Start of SOURCE INFORMATION

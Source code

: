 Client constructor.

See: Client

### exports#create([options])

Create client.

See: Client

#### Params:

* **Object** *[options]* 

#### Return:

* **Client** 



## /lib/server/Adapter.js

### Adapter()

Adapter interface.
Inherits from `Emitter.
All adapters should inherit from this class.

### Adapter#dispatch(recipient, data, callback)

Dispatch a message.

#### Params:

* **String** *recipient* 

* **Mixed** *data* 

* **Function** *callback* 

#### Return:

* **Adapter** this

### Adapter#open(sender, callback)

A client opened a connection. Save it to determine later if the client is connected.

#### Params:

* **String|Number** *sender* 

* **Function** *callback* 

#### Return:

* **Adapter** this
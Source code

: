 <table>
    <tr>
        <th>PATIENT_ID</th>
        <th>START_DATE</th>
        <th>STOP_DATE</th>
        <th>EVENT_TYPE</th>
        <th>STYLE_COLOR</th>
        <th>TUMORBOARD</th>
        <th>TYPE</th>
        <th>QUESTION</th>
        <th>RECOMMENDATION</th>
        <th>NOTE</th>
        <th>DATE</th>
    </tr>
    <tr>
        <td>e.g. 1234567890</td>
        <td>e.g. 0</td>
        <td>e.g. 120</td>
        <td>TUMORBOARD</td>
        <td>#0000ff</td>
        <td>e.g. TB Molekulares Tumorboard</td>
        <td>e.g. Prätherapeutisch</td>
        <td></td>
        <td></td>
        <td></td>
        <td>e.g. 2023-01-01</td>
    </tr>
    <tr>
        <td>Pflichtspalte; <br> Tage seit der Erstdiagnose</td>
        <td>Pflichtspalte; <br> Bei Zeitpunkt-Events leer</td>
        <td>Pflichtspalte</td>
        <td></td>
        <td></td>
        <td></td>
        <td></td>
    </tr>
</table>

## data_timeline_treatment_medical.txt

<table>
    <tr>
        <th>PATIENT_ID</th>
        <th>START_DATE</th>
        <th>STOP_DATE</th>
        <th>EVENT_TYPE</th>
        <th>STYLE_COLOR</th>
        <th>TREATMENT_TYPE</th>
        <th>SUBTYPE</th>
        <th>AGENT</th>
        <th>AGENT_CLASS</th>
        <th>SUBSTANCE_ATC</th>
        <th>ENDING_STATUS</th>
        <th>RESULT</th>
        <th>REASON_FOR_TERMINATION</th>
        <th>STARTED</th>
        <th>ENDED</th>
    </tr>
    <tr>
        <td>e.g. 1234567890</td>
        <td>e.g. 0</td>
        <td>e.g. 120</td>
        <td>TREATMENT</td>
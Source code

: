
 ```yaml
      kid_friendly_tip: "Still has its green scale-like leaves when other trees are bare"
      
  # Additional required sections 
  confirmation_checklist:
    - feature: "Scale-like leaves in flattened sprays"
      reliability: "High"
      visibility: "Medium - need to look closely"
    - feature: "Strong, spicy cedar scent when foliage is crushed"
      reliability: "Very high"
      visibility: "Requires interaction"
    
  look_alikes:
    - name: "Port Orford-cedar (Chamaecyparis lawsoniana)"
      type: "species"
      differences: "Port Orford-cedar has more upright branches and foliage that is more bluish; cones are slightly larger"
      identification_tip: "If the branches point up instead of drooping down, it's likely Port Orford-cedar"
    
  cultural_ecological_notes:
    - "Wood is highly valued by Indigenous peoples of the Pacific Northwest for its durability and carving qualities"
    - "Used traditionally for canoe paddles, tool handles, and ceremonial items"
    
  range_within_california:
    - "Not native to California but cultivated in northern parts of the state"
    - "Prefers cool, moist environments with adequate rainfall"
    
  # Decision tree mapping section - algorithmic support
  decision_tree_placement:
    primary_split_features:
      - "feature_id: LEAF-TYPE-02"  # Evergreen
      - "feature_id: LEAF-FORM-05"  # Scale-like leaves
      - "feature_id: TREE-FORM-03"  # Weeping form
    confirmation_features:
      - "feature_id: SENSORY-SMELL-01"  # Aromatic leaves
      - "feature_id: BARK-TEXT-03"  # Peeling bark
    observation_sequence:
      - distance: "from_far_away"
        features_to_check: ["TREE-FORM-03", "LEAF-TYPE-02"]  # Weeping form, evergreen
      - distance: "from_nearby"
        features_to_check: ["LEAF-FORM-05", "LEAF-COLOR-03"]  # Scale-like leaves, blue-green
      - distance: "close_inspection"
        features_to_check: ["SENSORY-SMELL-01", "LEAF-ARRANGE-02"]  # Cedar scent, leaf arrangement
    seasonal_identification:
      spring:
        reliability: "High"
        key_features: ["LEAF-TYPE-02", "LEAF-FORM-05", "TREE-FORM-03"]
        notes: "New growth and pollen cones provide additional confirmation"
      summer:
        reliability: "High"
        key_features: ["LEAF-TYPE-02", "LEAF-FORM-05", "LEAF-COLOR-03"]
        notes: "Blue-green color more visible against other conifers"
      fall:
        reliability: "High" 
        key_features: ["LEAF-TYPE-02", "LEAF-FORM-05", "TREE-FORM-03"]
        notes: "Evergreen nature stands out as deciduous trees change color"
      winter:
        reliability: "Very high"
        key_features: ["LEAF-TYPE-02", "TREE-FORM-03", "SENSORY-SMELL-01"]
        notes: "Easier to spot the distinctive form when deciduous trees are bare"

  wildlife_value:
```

End of SOURCE INFORMATION

> AIM OF THE EXERCISE
An exact transcription of every record above is required.

> THE COMPLETED TASK
Source code

: Client constructor.

See: Client

### exports#create([options])

Create client.

See: Client

#### Params:

* **Object** *[options]* 

#### Return:

* **Client** 



## /lib/server/Adapter.js

### Adapter()

Adapter interface.
Inherits from `Emitter.
All adapters should inherit from this class.

### Adapter#dispatch(recipient, data, callback)

Dispatch a message.

#### Params:

* **String** *recipient* 

* **Mixed** *data* 

* **Function** *callback* 

#### Return:

* **Adapter** this

### Adapter#open(sender, callback)

A client opened a connection. Save it to determine later if the client is connected.

#### Params:

* **String|Number** *sender* 

* **Function** *callback* 

#### Return:

* **Adapter** this
Source code

: <table>
    <tr>
        <th>PATIENT_ID</th>
        <th>START_DATE</th>
        <th>STOP_DATE</th>
        <th>EVENT_TYPE</th>
        <th>STYLE_COLOR</th>
        <th>TUMORBOARD</th>
        <th>TYPE</th>
        <th>QUESTION</th>
        <th>RECOMMENDATION</th>
        <th>NOTE</th>
        <th>DATE</th>
    </tr>
    <tr>
        <td>e.g. 1234567890</td>
        <td>e.g. 0</td>
        <td>e.g. 120</td>
        <td>TUMORBOARD</td>
        <td>#0000ff</td>
        <td>e.g. TB Molekulares Tumorboard</td>
        <td>e.g. Prätherapeutisch</td>
        <td></td>
        <td></td>
        <td></td>
        <td>e.g. 2023-01-01</td>
    </tr>
    <tr>
        <td>Pflichtspalte; <br> Tage seit der Erstdiagnose</td>
        <td>Pflichtspalte; <br> Bei Zeitpunkt-Events leer</td>
        <td>Pflichtspalte</td>
        <td></td>
        <td></td>
        <td></td>
        <td></td>
    </tr>
</table>

## data_timeline_treatment_medical.txt

<table>
    <tr>
        <th>PATIENT_ID</th>
        <th>START_DATE</th>
        <th>STOP_DATE</th>
        <th>EVENT_TYPE</th>
        <th>STYLE_COLOR</th>
        <th>TREATMENT_TYPE</th>
        <th>SUBTYPE</th>
        <th>AGENT</th>
        <th>AGENT_CLASS</th>
        <th>SUBSTANCE_ATC</th>
        <th>ENDING_STATUS</th>
        <th>RESULT</th>
        <th>REASON_FOR_TERMINATION</th>
        <th>STARTED</th>
        <th>ENDED</th>
    </tr>
    <tr>
        <td>e.g. 1234567890</td>
        <td>e.g. 0</td>
        <td>e.g. 120</td>
        <td>TREATMENT</td>
Source code

:
 ```yaml
      kid_friendly_tip: "Still has its green scale-like leaves when other trees are bare"
      
  # Additional required sections 
  confirmation_checklist:
    - feature: "Scale-like leaves in flattened sprays"
      reliability: "High"
      visibility: "Medium - need to look closely"
    - feature: "Strong, spicy cedar scent when foliage is crushed"
      reliability: "Very high"
      visibility: "Requires interaction"
    
  look_alikes:
    - name: "Port Orford-cedar (Chamaecyparis lawsoniana)"
      type: "species"
      differences: "Port Orford-cedar has more upright branches and foliage that is more bluish; cones are slightly larger"
      identification_tip: "If the branches point up instead of drooping down, it's likely Port Orford-cedar"
    
  cultural_ecological_notes:
    - "Wood is highly valued by Indigenous peoples of the Pacific Northwest for its durability and carving qualities"
    - "Used traditionally for canoe paddles, tool handles, and ceremonial items"
    
  range_within_california:
    - "Not native to California but cultivated in northern parts of the state"
    - "Prefers cool, moist environments with adequate rainfall"
    
  # Decision tree mapping section - algorithmic support
  decision_tree_placement:
    primary_split_features:
      - "feature_id: LEAF-TYPE-02"  # Evergreen
      - "feature_id: LEAF-FORM-05"  # Scale-like leaves
      - "feature_id: TREE-FORM-03"  # Weeping form
    confirmation_features:
      - "feature_id: SENSORY-SMELL-01"  # Aromatic leaves
      - "feature_id: BARK-TEXT-03"  # Peeling bark
    observation_sequence:
      - distance: "from_far_away"
        features_to_check: ["TREE-FORM-03", "LEAF-TYPE-02"]  # Weeping form, evergreen
      - distance: "from_nearby"
        features_to_check: ["LEAF-FORM-05", "LEAF-COLOR-03"]  # Scale-like leaves, blue-green
      - distance: "close_inspection"
        features_to_check: ["SENSORY-SMELL-01", "LEAF-ARRANGE-02"]  # Cedar scent, leaf arrangement
    seasonal_identification:
      spring:
        reliability: "High"
        key_features: ["LEAF-TYPE-02", "LEAF-FORM-05", "TREE-FORM-03"]
        notes: "New growth and pollen cones provide additional confirmation"
      summer:
        reliability: "High"
        key_features: ["LEAF-TYPE-02", "LEAF-FORM-05", "LEAF-COLOR-03"]
        notes: "Blue-green color more visible against other conifers"
      fall:
        reliability: "High" 
        key_features: ["LEAF-TYPE-02", "LEAF-FORM-05", "TREE-FORM-03"]
        notes: "Evergreen nature stands out as deciduous trees change color"
      winter:
        reliability: "Very high"
        key_features: ["LEAF-TYPE-02", "TREE-FORM-03", "SENSORY-SMELL-01"]
        notes: "Easier to spot the distinctive form when deciduous trees are bare"

  wildlife_value:
```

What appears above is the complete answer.